Good, longish piece about the strategic choices facing the publishing business. Publishers don't seem very well equipped to survive, at least as chief arbiters of what gets turned into a book. They're being disintermediated as it's put in the securities business, but they're stuck:
Tim O’Reilly, the founder and C.E.O. of O’Reilly Media, which publishes about two hundred e-books per year, thinks that the old publishers’ model is fundamentally flawed. “They think their customer is the bookstore,” he says. “Publishers never built the infrastructure to respond to customers.” Without bookstores, it would take years for publishers to learn how to sell books directly to consumers. They do no market research, have little data on their customers, and have no experience in direct retailing. With the possible exception of Harlequin Romance and Penguin paperbacks, readers have no particular association with any given publisher; in books, the author is the brand name. To attract consumers, publishers would have to build a single, collaborative Web site to sell e-books, an idea that Jason Epstein, the former editorial director of Random House, pushed for years without success. But, even setting aside the difficulties of learning how to run a retail business, such a site would face problems of protocol worthy of the U.N. Security Council—if Amazon didn’t accuse publishers of price-fixing first.

Doesn't sound a great place to be - sitting in the middle and being eaten alive. On the one side are Amazon, Apple and Google, who are dealing the whole bookselling business a double whammy: the low price, high volume, direct route to the consumer is undercutting bookshops; their market power and the rapidly growing ebook format are also driving down publishing margins potentially making big, traditional publishing totally unprofitable. On the other side are authors, from established to fledgling, who are increasingly likely to sell direct to their readers usually through one of the new players. The biggest question posed by the article it seems to me is who is going to gobble up most of the publishers' pie?

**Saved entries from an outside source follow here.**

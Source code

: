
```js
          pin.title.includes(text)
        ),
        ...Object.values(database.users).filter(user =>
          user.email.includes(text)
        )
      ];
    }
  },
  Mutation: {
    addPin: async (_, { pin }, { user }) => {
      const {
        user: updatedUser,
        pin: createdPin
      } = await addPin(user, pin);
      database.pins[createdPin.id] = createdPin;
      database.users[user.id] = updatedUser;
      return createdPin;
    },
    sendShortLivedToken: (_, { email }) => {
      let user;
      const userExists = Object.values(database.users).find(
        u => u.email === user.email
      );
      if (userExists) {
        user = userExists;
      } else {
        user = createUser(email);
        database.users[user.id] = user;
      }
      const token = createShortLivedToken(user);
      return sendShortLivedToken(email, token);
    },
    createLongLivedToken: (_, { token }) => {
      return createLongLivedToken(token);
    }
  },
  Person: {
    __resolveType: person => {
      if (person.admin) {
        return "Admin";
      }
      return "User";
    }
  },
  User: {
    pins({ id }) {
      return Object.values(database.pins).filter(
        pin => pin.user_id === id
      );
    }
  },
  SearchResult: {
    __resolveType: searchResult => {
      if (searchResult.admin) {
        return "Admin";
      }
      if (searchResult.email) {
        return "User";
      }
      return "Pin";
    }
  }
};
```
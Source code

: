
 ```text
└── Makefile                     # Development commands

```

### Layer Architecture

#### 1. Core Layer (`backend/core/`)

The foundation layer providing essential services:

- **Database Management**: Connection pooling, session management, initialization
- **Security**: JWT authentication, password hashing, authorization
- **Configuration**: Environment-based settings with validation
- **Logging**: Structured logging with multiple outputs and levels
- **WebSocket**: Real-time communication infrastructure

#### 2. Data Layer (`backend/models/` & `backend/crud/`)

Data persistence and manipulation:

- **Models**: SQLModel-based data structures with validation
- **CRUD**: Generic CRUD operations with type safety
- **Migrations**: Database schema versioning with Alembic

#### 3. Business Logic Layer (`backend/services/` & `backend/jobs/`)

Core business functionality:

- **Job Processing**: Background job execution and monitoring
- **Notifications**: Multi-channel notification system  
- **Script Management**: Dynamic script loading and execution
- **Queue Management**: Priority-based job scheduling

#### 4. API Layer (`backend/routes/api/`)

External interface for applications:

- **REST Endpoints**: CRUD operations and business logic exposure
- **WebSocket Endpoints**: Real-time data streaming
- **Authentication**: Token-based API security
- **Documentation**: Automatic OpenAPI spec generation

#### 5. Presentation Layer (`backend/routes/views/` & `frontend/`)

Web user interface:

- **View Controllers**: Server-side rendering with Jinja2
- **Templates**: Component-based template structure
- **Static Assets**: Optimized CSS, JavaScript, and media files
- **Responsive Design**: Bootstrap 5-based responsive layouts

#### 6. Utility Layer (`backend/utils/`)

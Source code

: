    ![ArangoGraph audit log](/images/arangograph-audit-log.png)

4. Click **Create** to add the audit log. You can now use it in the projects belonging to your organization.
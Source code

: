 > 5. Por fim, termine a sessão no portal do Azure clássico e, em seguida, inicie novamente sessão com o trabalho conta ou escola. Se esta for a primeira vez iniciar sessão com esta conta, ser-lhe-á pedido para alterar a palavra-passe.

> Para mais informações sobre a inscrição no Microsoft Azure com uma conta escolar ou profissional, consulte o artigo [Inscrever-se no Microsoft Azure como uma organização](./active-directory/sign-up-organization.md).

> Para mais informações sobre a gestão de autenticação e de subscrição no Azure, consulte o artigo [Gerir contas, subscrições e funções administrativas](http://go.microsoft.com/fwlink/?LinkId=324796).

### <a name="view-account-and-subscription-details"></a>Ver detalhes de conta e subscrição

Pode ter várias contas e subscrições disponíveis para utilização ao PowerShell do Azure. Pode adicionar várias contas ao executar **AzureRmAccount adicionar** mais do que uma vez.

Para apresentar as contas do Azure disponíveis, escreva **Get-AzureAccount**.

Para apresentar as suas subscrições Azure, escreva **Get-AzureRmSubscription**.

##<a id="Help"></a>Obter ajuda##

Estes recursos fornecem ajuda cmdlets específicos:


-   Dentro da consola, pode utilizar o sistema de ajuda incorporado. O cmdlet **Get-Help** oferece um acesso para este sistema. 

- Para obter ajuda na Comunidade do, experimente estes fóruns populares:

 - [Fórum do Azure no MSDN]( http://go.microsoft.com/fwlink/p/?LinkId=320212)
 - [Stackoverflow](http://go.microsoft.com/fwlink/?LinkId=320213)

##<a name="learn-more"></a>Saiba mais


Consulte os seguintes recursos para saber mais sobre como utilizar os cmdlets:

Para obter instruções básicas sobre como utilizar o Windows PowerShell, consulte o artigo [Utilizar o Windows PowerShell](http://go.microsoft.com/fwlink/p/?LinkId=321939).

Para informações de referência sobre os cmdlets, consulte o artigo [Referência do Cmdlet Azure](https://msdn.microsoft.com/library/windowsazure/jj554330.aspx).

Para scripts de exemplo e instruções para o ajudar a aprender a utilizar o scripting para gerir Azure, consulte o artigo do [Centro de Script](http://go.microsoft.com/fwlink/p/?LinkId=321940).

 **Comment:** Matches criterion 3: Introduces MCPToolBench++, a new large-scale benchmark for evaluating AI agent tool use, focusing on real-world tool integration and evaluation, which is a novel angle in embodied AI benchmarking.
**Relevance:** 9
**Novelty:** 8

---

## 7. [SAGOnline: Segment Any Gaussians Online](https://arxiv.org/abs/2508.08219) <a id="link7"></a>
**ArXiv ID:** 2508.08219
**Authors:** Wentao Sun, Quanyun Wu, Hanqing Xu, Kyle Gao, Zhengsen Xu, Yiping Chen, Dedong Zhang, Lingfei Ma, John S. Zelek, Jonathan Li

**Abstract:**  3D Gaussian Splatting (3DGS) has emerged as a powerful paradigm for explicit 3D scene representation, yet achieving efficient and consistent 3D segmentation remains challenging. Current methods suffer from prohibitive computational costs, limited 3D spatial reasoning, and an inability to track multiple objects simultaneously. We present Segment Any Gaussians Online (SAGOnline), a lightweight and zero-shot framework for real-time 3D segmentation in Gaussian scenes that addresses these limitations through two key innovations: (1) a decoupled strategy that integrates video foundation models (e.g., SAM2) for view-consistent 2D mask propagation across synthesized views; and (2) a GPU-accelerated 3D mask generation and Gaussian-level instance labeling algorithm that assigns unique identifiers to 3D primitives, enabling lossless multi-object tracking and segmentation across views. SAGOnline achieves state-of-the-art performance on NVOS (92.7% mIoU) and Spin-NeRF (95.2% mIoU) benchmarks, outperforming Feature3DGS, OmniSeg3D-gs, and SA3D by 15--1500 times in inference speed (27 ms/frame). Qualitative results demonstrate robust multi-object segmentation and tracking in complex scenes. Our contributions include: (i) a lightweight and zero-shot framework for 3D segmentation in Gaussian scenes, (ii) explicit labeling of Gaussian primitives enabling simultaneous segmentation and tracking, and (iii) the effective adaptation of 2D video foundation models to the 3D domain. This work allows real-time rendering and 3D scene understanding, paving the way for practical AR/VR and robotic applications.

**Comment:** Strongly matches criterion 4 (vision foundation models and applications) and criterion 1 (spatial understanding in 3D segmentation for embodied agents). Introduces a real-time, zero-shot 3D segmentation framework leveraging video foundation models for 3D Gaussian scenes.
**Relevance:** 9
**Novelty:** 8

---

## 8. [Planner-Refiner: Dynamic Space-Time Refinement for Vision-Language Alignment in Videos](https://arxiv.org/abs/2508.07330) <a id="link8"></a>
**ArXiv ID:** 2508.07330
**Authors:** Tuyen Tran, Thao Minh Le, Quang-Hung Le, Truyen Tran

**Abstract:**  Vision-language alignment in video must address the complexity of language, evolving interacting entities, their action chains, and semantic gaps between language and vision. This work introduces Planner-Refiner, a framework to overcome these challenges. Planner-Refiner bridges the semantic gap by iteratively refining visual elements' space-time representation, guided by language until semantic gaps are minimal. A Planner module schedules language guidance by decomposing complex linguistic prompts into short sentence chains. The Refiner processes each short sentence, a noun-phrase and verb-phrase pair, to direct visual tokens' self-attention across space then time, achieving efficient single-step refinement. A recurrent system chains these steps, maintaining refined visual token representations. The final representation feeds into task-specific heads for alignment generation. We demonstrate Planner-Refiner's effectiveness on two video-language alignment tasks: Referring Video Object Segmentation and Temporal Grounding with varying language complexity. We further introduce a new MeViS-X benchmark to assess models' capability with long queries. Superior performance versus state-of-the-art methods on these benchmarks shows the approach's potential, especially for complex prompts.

More generically, the catastrophe that's looming for traditional publishing fits well with this analysis of why complex business models collapse (it's by web guru Clay Shirky).

By the way, the author of the article is Ken Auletta, who about twenty-five years ago wrote 'Greed and Glory on Wall Street: The Fall of the House of Lehman'. I recently re-read it as I wanted to be reminded of the last time Lehman had 'fallen', in the early '80s (that time the firm had survived, it just lost its independence). It had also nearly gone bust in the early '70s and a number of times before that.

Securities businesses - that is ones that broke and trade shares, bonds and nowadays derivatives - have a tendency to do this once in a while. Like sheep they can sometimes suddenly and without much warning go tits up. They trade over-aggressively and get stuck with unmanageable losses when the market changes. That this happens to one or two every few years is really unavoidable. Unfortunately for us, nearly all banks today incorporate a large securities business.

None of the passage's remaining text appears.